Every year I say to myself "I must come up with some new novelty flies for this year's December FOM, and every year something seems to happen to stop me - this is as true this year as any other!. Having said that, last month's FOM was the ever-popular "Cat's Whisker" which a few years back was the inspirationfor Santa's Whiskers. First time out with this fly, on the first cast it took a fish so, why not give it a try...?

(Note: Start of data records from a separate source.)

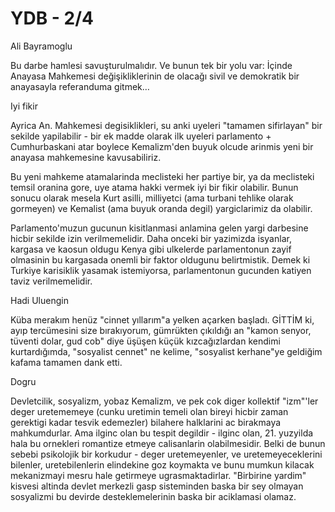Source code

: # YDB - 2/4

Ali Bayramoglu

Bu darbe hamlesi savuşturulmalıdır. Ve bunun tek bir yolu var: İçinde Anayasa Mahkemesi değişikliklerinin de olacağı sivil ve demokratik bir anayasayla referanduma gitmek…

Iyi fikir

Ayrica An. Mahkemesi degisiklikleri, su anki uyeleri "tamamen sifirlayan" bir sekilde yapilabilir - bir ek madde olarak ilk uyeleri parlamento + Cumhurbaskani atar boylece Kemalizm'den buyuk olcude arinmis yeni bir anayasa mahkemesine kavusabiliriz.

Bu yeni mahkeme atamalarinda meclisteki her partiye bir, ya da meclisteki temsil oranina gore, uye atama hakki vermek iyi bir fikir olabilir. Bunun sonucu olarak mesela Kurt asilli, milliyetci (ama turbani tehlike olarak gormeyen) ve Kemalist (ama buyuk oranda degil) yargiclarimiz da olabilir.

Parlamento'muzun gucunun kisitlanmasi anlamina gelen yargi darbesine hicbir sekilde izin verilmemelidir. Daha onceki bir yazimizda isyanlar, kargasa ve kaosun oldugu Kenya gibi ulkelerde parlamentonun zayif olmasinin bu kargasada onemli bir faktor oldugunu belirtmistik. Demek ki Turkiye karisiklik yasamak istemiyorsa, parlamentonun gucunden katiyen taviz verilmemelidir.

Hadi Uluengin

Küba merakım henüz "cinnet yıllarım"a yelken açarken başladı. GİTTİM ki, ayıp tercümesini size bırakıyorum, gümrükten çıkıldığı an "kamon senyor, tüventi dolar, gud cob" diye üşüşen küçük kızcağızlardan kendimi kurtardığımda, "sosyalist cennet" ne kelime, "sosyalist kerhane"ye geldiğim kafama tamamen dank etti.

Dogru

Devletcilik, sosyalizm, yobaz Kemalizm, ve pek cok diger kollektif "izm"'ler deger uretememeye (cunku uretimin temeli olan bireyi hicbir zaman gerektigi kadar tesvik edemezler) bilahere halklarini ac birakmaya mahkumdurlar. Ama ilginc olan bu tespit degildir - ilginc olan, 21. yuzyilda hala bu ornekleri romantize etmeye calisanlarin olabilmesidir. Belki de bunun sebebi psikolojik bir korkudur - deger uretemeyenler, ve uretemeyeceklerini bilenler, uretebilenlerin elindekine goz koymakta ve bunu mumkun kilacak mekanizmayi mesru hale getirmeye ugrasmaktadirlar. "Birbirine yardim" kisvesi altinda devlet merkezli gasp sisteminden baska bir sey olmayan sosyalizmi bu devirde desteklemelerinin baska bir aciklamasi olamaz.
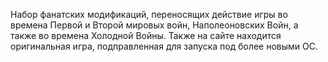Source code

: Набор фанатских модификаций, переносящих действие игры во времена Первой и Второй мировых войн, Наполеоновских Войн, а также во времена Холодной Войны. Также на сайте находится оригинальная игра, подправленная для запуска под более новыми ОС.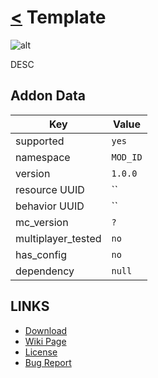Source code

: # [<](../README.md) Template

![alt](pack_icon.png)

DESC

## Addon Data

| Key                | Value    |
|--------------------|----------|
| supported          | `yes` |
| namespace          | `MOD_ID` |
| version       | `1.0.0 ` |
| resource UUID            | `` |
| behavior UUID            | `` |
| mc_version         | `?` |
| multiplayer_tested | `no`     |
| has_config         | `no`     |
| dependency         | `null`   |

## LINKS
- [Download](https://mcpedl.com/DOWNLOAD)
- [Wiki Page](https://github.com/legopitstop/addons/wiki/TEMPLATE)
- [License](https://legopitstop.weebly.com/license.html)
- [Bug Report](https://github.com/legopitstop/addons/issues)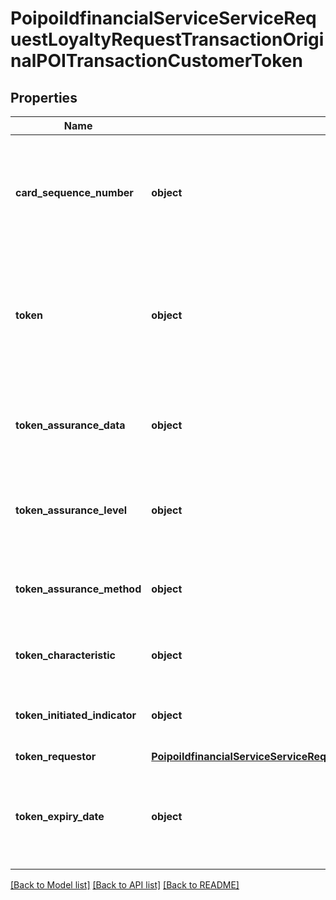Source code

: # PoipoiIdfinancialServiceServiceRequestLoyaltyRequestTransactionOriginalPOITransactionCustomerToken

## Properties
Name | Type | Description | Notes
------------ | ------------- | ------------- | -------------
**card_sequence_number** | **object** | Specifies a numeric string with a minimum length of 2 digits, and a maximum length of 3 digits.&lt;br/&gt; | [optional] 
**token** | **object** | Specifies a numeric string with a minimum length of 8 digits, and a maximum length of 28 digits.&lt;br/&gt; | [optional] 
**token_assurance_data** | **object** | Specifies a binary string with a maximum length of 500 binary bytes.&lt;br/&gt; | [optional] 
**token_assurance_level** | **object** | Number of objects represented as an integer.&lt;br/&gt; | [optional] 
**token_assurance_method** | **object** | Specifies a numeric string with a maximum length of 2 digits.&lt;br/&gt; | [optional] 
**token_characteristic** | **object** | Additional payment token information. | [optional] 
**token_initiated_indicator** | **object** | A flag indicating a True or False value.&lt;br/&gt; | [optional] 
**token_requestor** | [**PoipoiIdfinancialServiceServiceRequestEnvironmentMerchantTokenTokenRequestor**](PoipoiIdfinancialServiceServiceRequestEnvironmentMerchantTokenTokenRequestor.md) |  | [optional] 
**token_expiry_date** | **object** | Specifies a character string with a maximum length of 10 characters.&lt;br/&gt; | [optional] 

[[Back to Model list]](../README.md#documentation-for-models) [[Back to API list]](../README.md#documentation-for-api-endpoints) [[Back to README]](../README.md)

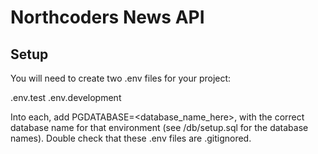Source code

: # Northcoders News API

## Setup

You will need to create two .env files for your project:

.env.test
.env.development

Into each, add PGDATABASE=<database_name_here>, with the correct database name for that environment (see /db/setup.sql for the database names). Double check that these .env files are .gitignored.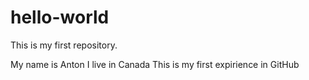# hello-world
This is my first repository.

My name is Anton
I live in Canada
This is my first expirience in GitHub
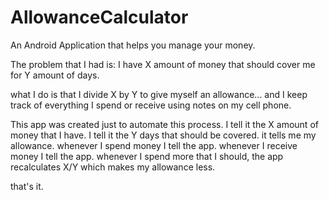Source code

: # AllowanceCalculator
An Android Application that helps you manage your money.

The problem that I had is:
I have X amount of money that should cover me for Y amount of days.

what I do is that I divide X by Y to give myself an allowance... and I keep track of everything I spend or receive using notes on my cell phone.

This app was created just to automate this process.
I tell it the X amount of money that I have.
I tell it the Y days that should be covered.
it tells me my allowance.
whenever I spend money I tell the app.
whenever I receive money I tell the app.
whenever I spend more that I should, the app recalculates X/Y which makes my allowance less.

that's it.
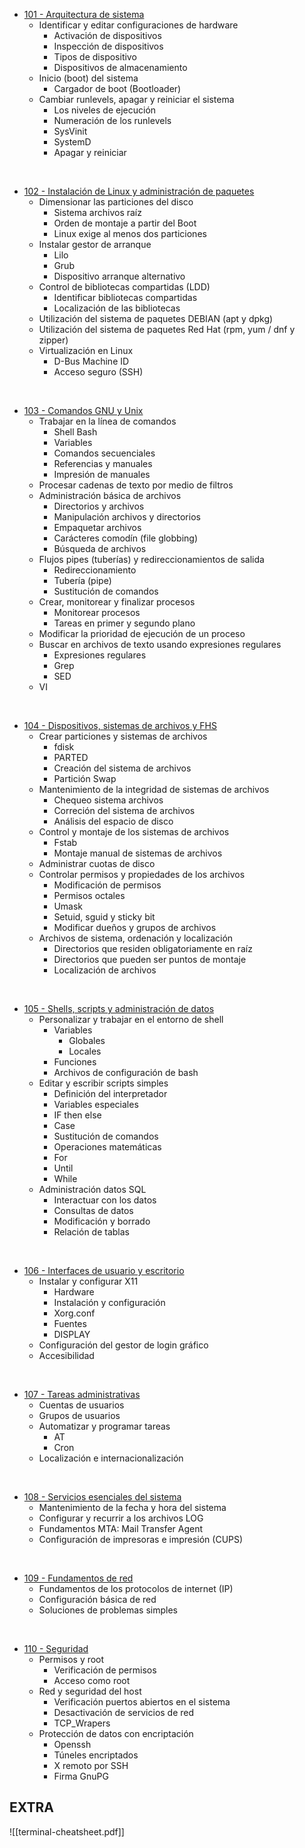 - [101 - Arquitectura de sistema](./101_Arquitectura)
	- Identificar y editar configuraciones de hardware
		- Activación de dispositivos
		- Inspección de dispositivos
		- Tipos de dispositivo
		- Dispositivos de almacenamiento
	- Inicio (boot) del sistema
		- Cargador de boot (Bootloader)
	- Cambiar runlevels, apagar y reiniciar el sistema
		- Los niveles de ejecución
		- Numeración de los runlevels
		- SysVinit
		- SystemD
		- Apagar y reiniciar

&nbsp;
- [102 - Instalación de Linux y administración de paquetes](./102_Instalacion_administracion.md)
	- Dimensionar las particiones del disco
		- Sistema archivos raíz
		- Orden de montaje a partir del Boot
		- Linux exige al menos dos particiones
	- Instalar gestor de arranque
		- Lilo
		- Grub
		- Dispositivo arranque alternativo
	- Control de bibliotecas compartidas (LDD)
		- Identificar bibliotecas compartidas
		- Localización de las bibliotecas
	- Utilización del sistema de paquetes DEBIAN (apt y dpkg)
	- Utilización del sistema de paquetes Red Hat (rpm, yum / dnf y zipper)
	- Virtualización  en Linux
		- D-Bus Machine ID
		- Acceso seguro (SSH)

&nbsp;
-  [103 - Comandos GNU y Unix](./103_comandos.md)
	- Trabajar en la línea de comandos
		- Shell Bash
		- Variables
		- Comandos secuenciales
		- Referencias y manuales
		- Impresión de manuales
	- Procesar cadenas de texto por medio de filtros
	- Administración básica de archivos
		- Directorios y archivos
		- Manipulación archivos y directorios
		- Empaquetar archivos
		- Carácteres comodín (file globbing)
		- Búsqueda de archivos
	- Flujos pipes (tuberías) y redireccionamientos de salida
		- Redireccionamiento
		- Tubería (pipe)
		- Sustitución de comandos
	- Crear, monitorear y finalizar procesos
		- Monitorear procesos
		- Tareas en primer y segundo plano
	- Modificar la prioridad de ejecución de un proceso
	- Buscar en archivos de texto usando expresiones regulares
		- Expresiones regulares
		- Grep
		- SED
	- VI

&nbsp;
- [104 - Dispositivos, sistemas de archivos y FHS](./104_Sistema_archivos.md)
	- Crear particiones y sistemas de archivos
		- fdisk
		- PARTED
		- Creación del sistema de archivos
		- Partición Swap
	- Mantenimiento de la integridad de sistemas de archivos
		- Chequeo sistema archivos
		- Correción del sistema de archivos
		- Análisis del espacio de disco
	- Control y montaje de los sistemas de archivos
		- Fstab
		- Montaje manual de sistemas de archivos
	- Administrar cuotas de disco
	- Controlar permisos y propiedades de los archivos
		- Modificación de permisos
		- Permisos octales
		- Umask
		- Setuid, sguid y sticky bit
		- Modificar dueños y grupos de archivos
	- Archivos de sistema, ordenación y localización
		- Directorios que residen obligatoriamente en raíz
		- Directorios que pueden ser puntos de montaje
		- Localización de archivos

&nbsp;
- [105 - Shells, scripts y administración de datos](./105_Shells_scripts_y_admin_datos)
	- Personalizar y trabajar en el entorno de shell
		- Variables
			- Globales
			- Locales
		- Funciones
		- Archivos de configuración de bash
	- Editar y escribir scripts simples
		- Definición del interpretador
		- Variables especiales
		- IF then else
		- Case
		- Sustitución de comandos
		- Operaciones matemáticas
		- For
		- Until
		- While
	- Administración datos SQL
		- Interactuar con los datos
		- Consultas de datos
		- Modificación y borrado
		- Relación de tablas

&nbsp;
- [106 - Interfaces de usuario y escritorio](./106_Interfaces_de_usuario_y_de_escritorio)
	- Instalar y configurar X11
		- Hardware
		- Instalación y configuración
		- Xorg.conf
		- Fuentes
		- DISPLAY
	- Configuración del gestor de login gráfico
	- Accesibilidad

&nbsp;
- [107 - Tareas administrativas](./107_Tareas_administrativas)
	- Cuentas de usuarios
	- Grupos de usuarios
	- Automatizar y programar tareas
		- AT
		- Cron
	- Localización e internacionalización

&nbsp;
- [108 - Servicios esenciales del sistema](./108_Servicios_esenciales_del_sistema)
	- Mantenimiento de la fecha y hora del sistema
	- Configurar y recurrir a los archivos LOG
	- Fundamentos MTA: Mail Transfer Agent
	- Configuración de impresoras e impresión (CUPS)

&nbsp;
- [109 - Fundamentos de red](./109_Fundamentos_de_red)
	- Fundamentos de los protocolos de internet (IP)
	- Configuración básica de red
	- Soluciones de problemas simples

&nbsp;
- [110 - Seguridad](./110_Seguridad)
	- Permisos y root
		- Verificación de permisos
		- Acceso como root
	- Red y seguridad del host
		- Verificación puertos abiertos en el sistema
		- Desactivación de servicios de red
		- TCP_Wrapers
	- Protección de datos con encriptación
		- Openssh
		- Túneles encriptados
		- X remoto por SSH
		- Firma GnuPG

## EXTRA

![[terminal-cheatsheet.pdf]]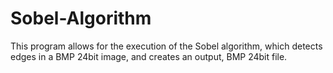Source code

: # Sobel-Algorithm

This program allows for the execution of the Sobel algorithm, which detects edges in a BMP 24bit image, and creates an output, BMP 24bit file.
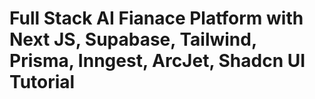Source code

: # Full Stack AI Fianace Platform with Next JS, Supabase, Tailwind, Prisma, Inngest, ArcJet, Shadcn UI Tutorial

- Body: Red Sparkle or fine red fritz
- Tail: White Marabou and 10lb nylon
- Wing: White Marabou
- Tying thread: White
- Head: Gold bead chain
- Hook: Size 8-10 Longshank
Start by running on the thread in the usual way, and bring the silk up to the bend in touching turns - this will help the sparkle grip the hook later on. Whip on the bead "eyes" using a figure of eight loop, then run the silk back to the bend of the hook. Tie in a small bunch of whit marabou fibres. The fly original Cat's Whisker got it's name from a few discarded whiskers from the inventors cat tied in at this stage. Well, you may not have a cat handy, or if you do, it may not be sufficiently fond of trout to want to give up a few whiskers, so a couple of short lengths of 10ib nylon makes an adequate substitute. Cut a short length of sparkle or fritz, if using fritz, strip away the fibre from about 5 mm. Tie this in next. Stripping away the fibre prevents an unsightly bulge at this point. Run the silk up to the beads, and follow with tight turns of the chenille. Leave a small space behind the "eyes" to add a wing of marabou fibres. Finish off with a neat head and whip finish.
The first time I tried this fly, I hooked a fish on the first cast. I don't know who was more surprised, me or the fish, but aside from the novelty thing, it does work, perhaps because it gives the fish something different.
At the risk of repeating myself--- Merry Christmas!
Fish Santa's Whiskers on a moderately long leader, allow time for the fly to sink, then retrieve in short bursts. Takes can come at the very last minute as you start to draw up for the next cast, the extra speed inducing a take from a following fish.